After a long period of coming as close to snubbing China as possible, the Conservative government began openly flirting with the People’s Republic earlier this year. The protracted economic downturn in the U.S. – and a snit over the Obama Administration’s rejection of a proposed pipeline to carry oil from northern Alberta to U.S. markets – led to several pronouncements about the need to aggressively diversify Canada’s trade relationships.

    The most obvious attempt at economic re-orientation from north/south to west/east came with the attachment of a priority baggage tag for the construction of the $5.5-billion Northern gateway pipeline from northern Alberta to the coast of B.C. That would mean that instead of flowing to the U.S. (where demand is softer and recent discoveries have increased domestic supply and lowered the price of oil), Canadian crude would be shipped to the world’s largest energy consumer: China.

    According to people who claim to know about these things, the cooing noises from Ottawa have had the desired result of attracting attention – and capital – from China. The message that Canada is open for business has been received.

    That’s not a bad thing by any means. The reality is that there’s no way Canada or Canadians can lay their hands on the amount of capital required to develop a resource as massive and as complex as the oil sands. And in order to lay our hands on the cash to get the job done, it’s reasonable to expect some trade-offs in areas like control.

    Even so, we have to do a better job of framing those investments, articulating exactly what we need from a transaction and ensuring we get it.

    An important step in that process is having a really good sense of our partners. Just as we deliver transparency to them – and to their money – we need to ensure that they reciprocate.

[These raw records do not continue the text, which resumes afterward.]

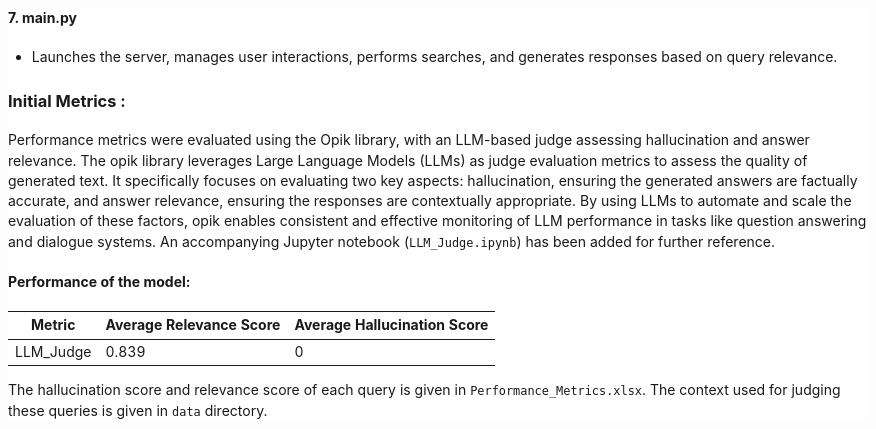 #### 7. main.py
   - Launches the server, manages user interactions, performs searches, and generates responses based on query relevance.

### Initial Metrics : 
Performance metrics were evaluated using the Opik library, with an LLM-based judge assessing hallucination and answer relevance.
The opik library leverages Large Language Models (LLMs) as judge evaluation metrics to assess the quality of generated text. It specifically focuses on evaluating two key aspects: hallucination, ensuring the generated answers are factually accurate, and answer relevance, ensuring the responses are contextually appropriate. By using LLMs to automate and scale the evaluation of these factors, opik enables consistent and effective monitoring of LLM performance in tasks like question answering and dialogue systems.
An accompanying Jupyter notebook (`LLM_Judge.ipynb`) has been added for further reference.
#### Performance of the model:
| Metric      | Average Relevance Score | Average Hallucination Score |
|-------------|-------------------------|-----------------------------|
| LLM_Judge   | 0.839                   |0                            |

The hallucination score and relevance score of each query is given in `Performance_Metrics.xlsx`. The context used for judging these queries is given in `data` directory.

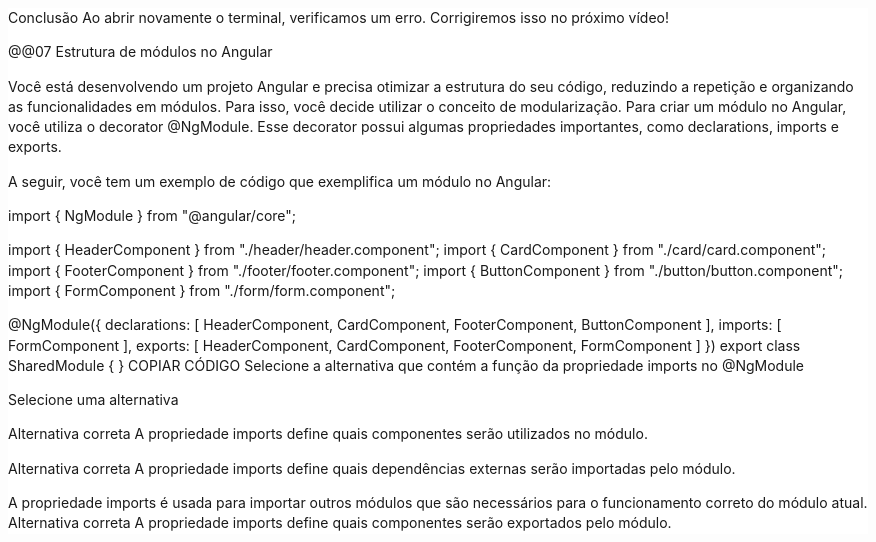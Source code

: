 Conclusão
Ao abrir novamente o terminal, verificamos um erro. Corrigiremos isso no próximo vídeo!

@@07
Estrutura de módulos no Angular

Você está desenvolvendo um projeto Angular e precisa otimizar a estrutura do seu código, reduzindo a repetição e organizando as funcionalidades em módulos. Para isso, você decide utilizar o conceito de modularização.
Para criar um módulo no Angular, você utiliza o decorator @NgModule. Esse decorator possui algumas propriedades importantes, como declarations, imports e exports.

A seguir, você tem um exemplo de código que exemplifica um módulo no Angular:

import { NgModule } from "@angular/core";

import { HeaderComponent } from "./header/header.component";
import { CardComponent } from "./card/card.component";
import { FooterComponent } from "./footer/footer.component";
import { ButtonComponent } from "./button/button.component";
import { FormComponent } from "./form/form.component";

@NgModule({
  declarations: [
    HeaderComponent,
    CardComponent,
    FooterComponent,
    ButtonComponent
  ],
  imports: [
    FormComponent
  ],
  exports: [
    HeaderComponent,
    CardComponent,
    FooterComponent,
    FormComponent
  ]
})
export class SharedModule { }
COPIAR CÓDIGO
Selecione a alternativa que contém a função da propriedade imports no @NgModule

Selecione uma alternativa


Alternativa correta
A propriedade imports define quais componentes serão utilizados no módulo.
 
Alternativa correta
A propriedade imports define quais dependências externas serão importadas pelo módulo.
 
A propriedade imports é usada para importar outros módulos que são necessários para o funcionamento correto do módulo atual.
Alternativa correta
A propriedade imports define quais componentes serão exportados pelo módulo.
 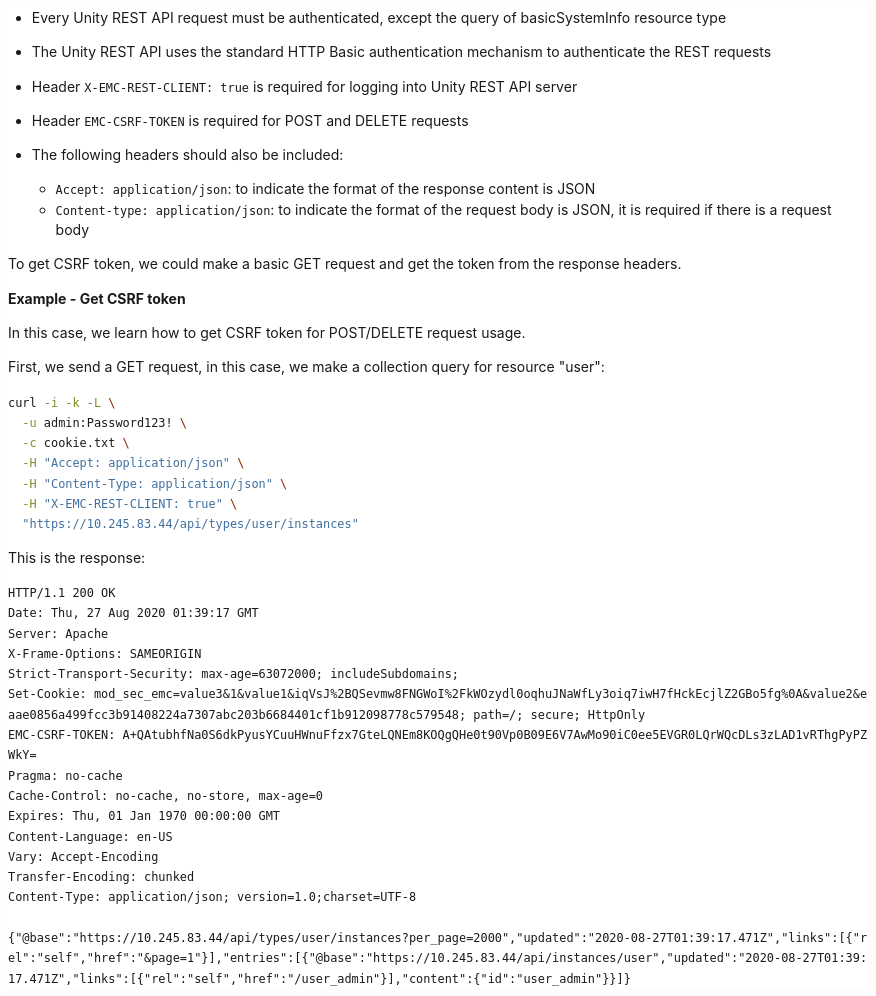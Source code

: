 - Every Unity REST API request must be authenticated, except the query of basicSystemInfo resource type
- The Unity REST API uses the standard HTTP Basic authentication mechanism to authenticate the REST requests

- Header `X-EMC-REST-CLIENT: true`  is required for logging into Unity REST API server

- Header `EMC-CSRF-TOKEN` is required for POST and DELETE requests
- The following headers should also be included:
  - `Accept: application/json`: to indicate the format of the response content is JSON
  - `Content-type: application/json`: to indicate the format of the request body is JSON, it is required if there is a request body

To get CSRF token, we could make a basic GET request and get the token from the response headers.

**Example - Get CSRF token**

In this case, we learn how to get CSRF token for POST/DELETE request usage.

First, we send a GET request, in this case, we make a collection query for resource "user":

```bash
curl -i -k -L \
  -u admin:Password123! \
  -c cookie.txt \
  -H "Accept: application/json" \
  -H "Content-Type: application/json" \
  -H "X-EMC-REST-CLIENT: true" \
  "https://10.245.83.44/api/types/user/instances"
```

This is the response:

```
HTTP/1.1 200 OK
Date: Thu, 27 Aug 2020 01:39:17 GMT
Server: Apache
X-Frame-Options: SAMEORIGIN
Strict-Transport-Security: max-age=63072000; includeSubdomains;
Set-Cookie: mod_sec_emc=value3&1&value1&iqVsJ%2BQSevmw8FNGWoI%2FkWOzydl0oqhuJNaWfLy3oiq7iwH7fHckEcjlZ2GBo5fg%0A&value2&eaae0856a499fcc3b91408224a7307abc203b6684401cf1b912098778c579548; path=/; secure; HttpOnly
EMC-CSRF-TOKEN: A+QAtubhfNa0S6dkPyusYCuuHWnuFfzx7GteLQNEm8KOQgQHe0t90Vp0B09E6V7AwMo90iC0ee5EVGR0LQrWQcDLs3zLAD1vRThgPyPZWkY=
Pragma: no-cache
Cache-Control: no-cache, no-store, max-age=0
Expires: Thu, 01 Jan 1970 00:00:00 GMT
Content-Language: en-US
Vary: Accept-Encoding
Transfer-Encoding: chunked
Content-Type: application/json; version=1.0;charset=UTF-8

{"@base":"https://10.245.83.44/api/types/user/instances?per_page=2000","updated":"2020-08-27T01:39:17.471Z","links":[{"rel":"self","href":"&page=1"}],"entries":[{"@base":"https://10.245.83.44/api/instances/user","updated":"2020-08-27T01:39:17.471Z","links":[{"rel":"self","href":"/user_admin"}],"content":{"id":"user_admin"}}]}
```
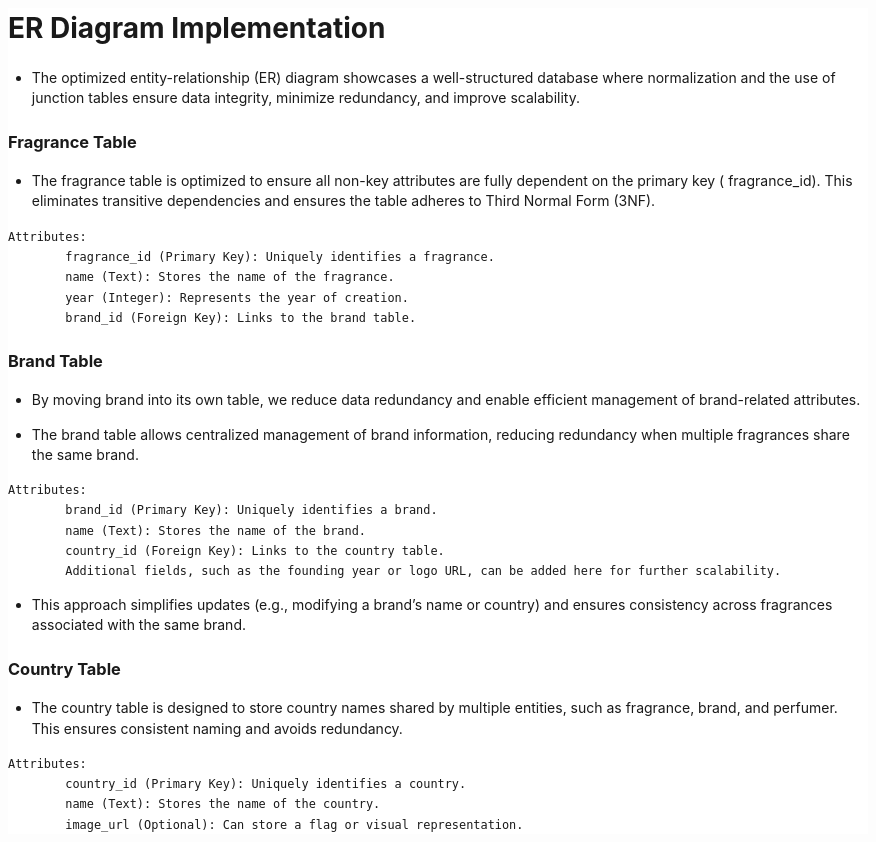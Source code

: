 # ER Diagram Implementation

- The optimized entity-relationship (ER) diagram showcases a well-structured database where normalization and the use of
  junction tables ensure data integrity, minimize redundancy, and improve scalability.

### Fragrance Table

- The fragrance table is optimized to ensure all non-key attributes are fully dependent on the primary key (
  fragrance_id). This eliminates transitive dependencies and ensures the table adheres to Third Normal Form (3NF).

```
Attributes:
        fragrance_id (Primary Key): Uniquely identifies a fragrance.
        name (Text): Stores the name of the fragrance.
        year (Integer): Represents the year of creation.
        brand_id (Foreign Key): Links to the brand table.
```

### Brand Table

- By moving brand into its own table, we reduce data redundancy and enable efficient management of brand-related
  attributes.

- The brand table allows centralized management of brand information, reducing redundancy when multiple fragrances share
  the same brand.

```
Attributes:
        brand_id (Primary Key): Uniquely identifies a brand.
        name (Text): Stores the name of the brand.
        country_id (Foreign Key): Links to the country table.
        Additional fields, such as the founding year or logo URL, can be added here for further scalability.
```

- This approach simplifies updates (e.g., modifying a brand’s name or country) and ensures consistency across fragrances
  associated with the same brand.

### Country Table

- The country table is designed to store country names shared by multiple entities, such as fragrance, brand, and
  perfumer. This ensures consistent naming and avoids redundancy.

```
Attributes:
        country_id (Primary Key): Uniquely identifies a country.
        name (Text): Stores the name of the country.
        image_url (Optional): Can store a flag or visual representation.
```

    And that brings us back to the subject of China.

    At some point this fall (probably around mid-October – details are sketchy) the 18th Party Congress will be held, formally designating a supreme leader for the next 10 years.

    The man who’s been widely expected to ascend to that crucial role is Xi Jinping. The Chinese government is anything but random about its political process, so if we’ve heard of this guy, it’s no accident.

    But that’s where things get weird. Since he gave a speech on September 1, no one has seen or heard from Mr. Xi. He’s cancelled meetings (including one with U.S. Secretary of State Hillary Clinton). There’s been no explanation. No acknowledgement. No comment.

    See, that’s the kind of thing that makes you think twice about your partners in a strategic, long-term economic development. It underscores the fact that we’re getting into bed with folks – and a system - we neither know not understand.

    That’s certainly a reality worth considering as the “net benefit” equation is being calculated.